The D List: Bringing Back the Goldfish

Bartender Anu Apte-Elford makes a case for the Goldfish, a Prohibition-era Martini variation that calls for the glittering addition of Goldwasser.

For a brief period in 1939, our best and brightest hit pause on their academic careers in pursuit of a nobler goal: determining, once and for all, who could eat the most live goldfish.

It’s said to have started in March with a Harvard undergrad who agreed to choke down a still-wriggling three-incher to win a $10 bet with a friend. The craze soon reached campuses nationwide, resulting in “gulping derbies” that saw kids vying to stomach as many goldfish as possible in a single sitting. Passé by May, the stunt is now but a footnote in America’s long history of youthful idiocy.

Buried deeper in the archives, however, is earlier evidence of our citizenry tossing a different type of Goldfish down the hatch: The obscure house drink of a long-gone New York City speakeasy called the Aquarium, and a favorite of Seattle bar proprietor Anu Apte-Elford.

A Prohibition-era establishment that appealed to the city’s so-called café society, the Aquarium derived its name from the enormous, illuminated fish tank that doubled as the bar. It’s here, according to Michael and Ariane Batterberry’s epicurean history, On the Town in New York, that the Goldfish—equal parts gin, dry vermouth and the German herbal liqueur Goldwasser—became a specialty, the signature gold flecks of the Goldwasser meant to mimic the surrounding aquaculture.

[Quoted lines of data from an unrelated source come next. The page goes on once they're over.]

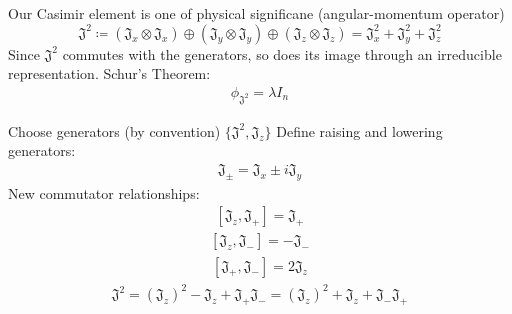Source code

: \documentclass[compress,aspectratio=169,10pt,usenames,dvipsnames]{beamer}
\begin{document}
\begin{frame}
\vfill
Our Casimir element is one of physical significane (angular-momentum operator)
$$\mathfrak{J^2} \coloneq (\mathfrak{J}_x \otimes \mathfrak{J}_x) \oplus (\mathfrak{J}_y \otimes \mathfrak{J}_y) \oplus (\mathfrak{J}_z \otimes \mathfrak{J}_z) = \mathfrak{J}_x^2 + \mathfrak{J}_y^2 + \mathfrak{J}_z^2$$
\vfill
Since $\mathfrak{J^2}$ commutes with the generators, so does its image through an irreducible representation.
\vfill
Schur's Theorem: 
\begin{equation}
	\begin{aligned}\phi_{\mathfrak{J^2}} = \lambda I_n 	\end{aligned}
\end{equation} 
\vfill
\end{frame}
%
%
\begin{frame}
\vfill
Choose generators (by convention) $\{\mathfrak{J^2}, \mathfrak{J}_z\}$
\vfill
Define raising and lowering generators:
\begin{equation}
	\begin{aligned}
		\mathfrak{J}_\pm = \mathfrak{J}_x \pm i\mathfrak{J}_y
	\end{aligned}
\end{equation} 
\vfill
New commutator relationships:
\begin{equation}
	\begin{aligned}
		[\mathfrak{J}_z,\mathfrak{J}_+] = \mathfrak{J}_+
	\end{aligned}
\end{equation} 
\begin{equation}
	\begin{aligned}
		[\mathfrak{J}_z,\mathfrak{J}_-] = -\mathfrak{J}_-
	\end{aligned}
\end{equation} 
\begin{equation}
	\begin{aligned}
		[\mathfrak{J}_+,\mathfrak{J}_-] = 2\mathfrak{J}_z
	\end{aligned}
\end{equation} 
\begin{equation}
	\begin{aligned}
		\mathfrak{J}^2 = (\mathfrak{J}_z)^2  -\mathfrak{J}_z +\mathfrak{J}_+\mathfrak{J}_- = (\mathfrak{J}_z)^2 +\mathfrak{J}_z+ \mathfrak{J}_-\mathfrak{J}_+
	\end{aligned}
\end{equation} 
\end{frame}
\end{document}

For Apte-Elford, who has maintained a small section of lesser-known classic recipes on the menu at Rob Roy since taking over the Belltown bar in 2009, the modified Martini had potential for modern palates. One thing she didn’t love, however, was the cocktail’s original equal parts ratio, which she first encountered in the 1977 Jones’ Complete Barguide. While it’s low in proof, Goldwasser, which offers notes of cinnamon, anise and mace, can drown out everything else in the glass if you’re not careful.

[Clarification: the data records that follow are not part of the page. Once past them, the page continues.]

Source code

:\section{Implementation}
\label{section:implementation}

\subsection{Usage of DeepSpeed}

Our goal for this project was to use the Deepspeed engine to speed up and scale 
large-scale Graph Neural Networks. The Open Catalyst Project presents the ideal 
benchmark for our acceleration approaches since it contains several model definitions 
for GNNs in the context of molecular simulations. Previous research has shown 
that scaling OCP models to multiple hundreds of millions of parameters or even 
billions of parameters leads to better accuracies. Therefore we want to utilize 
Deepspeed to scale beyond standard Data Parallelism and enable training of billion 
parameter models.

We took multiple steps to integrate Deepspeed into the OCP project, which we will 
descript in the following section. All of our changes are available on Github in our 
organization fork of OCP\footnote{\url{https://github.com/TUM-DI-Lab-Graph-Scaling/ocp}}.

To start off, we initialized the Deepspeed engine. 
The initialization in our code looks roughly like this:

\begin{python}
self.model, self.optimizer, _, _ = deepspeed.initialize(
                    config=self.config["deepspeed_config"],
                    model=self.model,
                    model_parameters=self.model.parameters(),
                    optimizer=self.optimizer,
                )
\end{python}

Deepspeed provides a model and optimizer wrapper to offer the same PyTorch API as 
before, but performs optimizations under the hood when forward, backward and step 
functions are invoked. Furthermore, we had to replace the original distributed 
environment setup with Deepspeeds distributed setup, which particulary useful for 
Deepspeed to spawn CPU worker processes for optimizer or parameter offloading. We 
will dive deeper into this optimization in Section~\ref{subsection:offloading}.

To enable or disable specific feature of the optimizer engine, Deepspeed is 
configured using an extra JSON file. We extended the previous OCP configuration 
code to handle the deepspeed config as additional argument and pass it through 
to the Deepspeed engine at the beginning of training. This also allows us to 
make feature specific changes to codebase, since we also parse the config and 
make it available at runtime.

“When you do it equal parts… the drink becomes really cloying,” she says. Trimming the Goldwasser down to a half-ounce, and upping the amount of an all-purpose London dry gin like Beefeater, helps to recalibrate. “The botanicals really needed to shine through.”

While the drink is not currently on the menu at Rob Roy, they are always prepared to make one by request. Typically presented to guests near a candle so that the light catches the suspended gold flakes, the Goldfish has a disco-ball wow factor that Apte-Elford loves. “It’s like the giant chocolate cake at a chain restaurant,” she says. “They go through the room holding it up in the air so everyone can see it, then everyone buys it.”

Putting the Goldfish on the menu at Rob Roy was also a cheeky nod to the bar snacks Apte-Elford has offered since opening, Pepperidge Farm Goldfish—a move which encouraged some customers to perform their own kind of gulping derby. “People would order the crackers and the Martini,” she says. “And if they were drunk enough at the end of the night, they’d put a cracker into it.”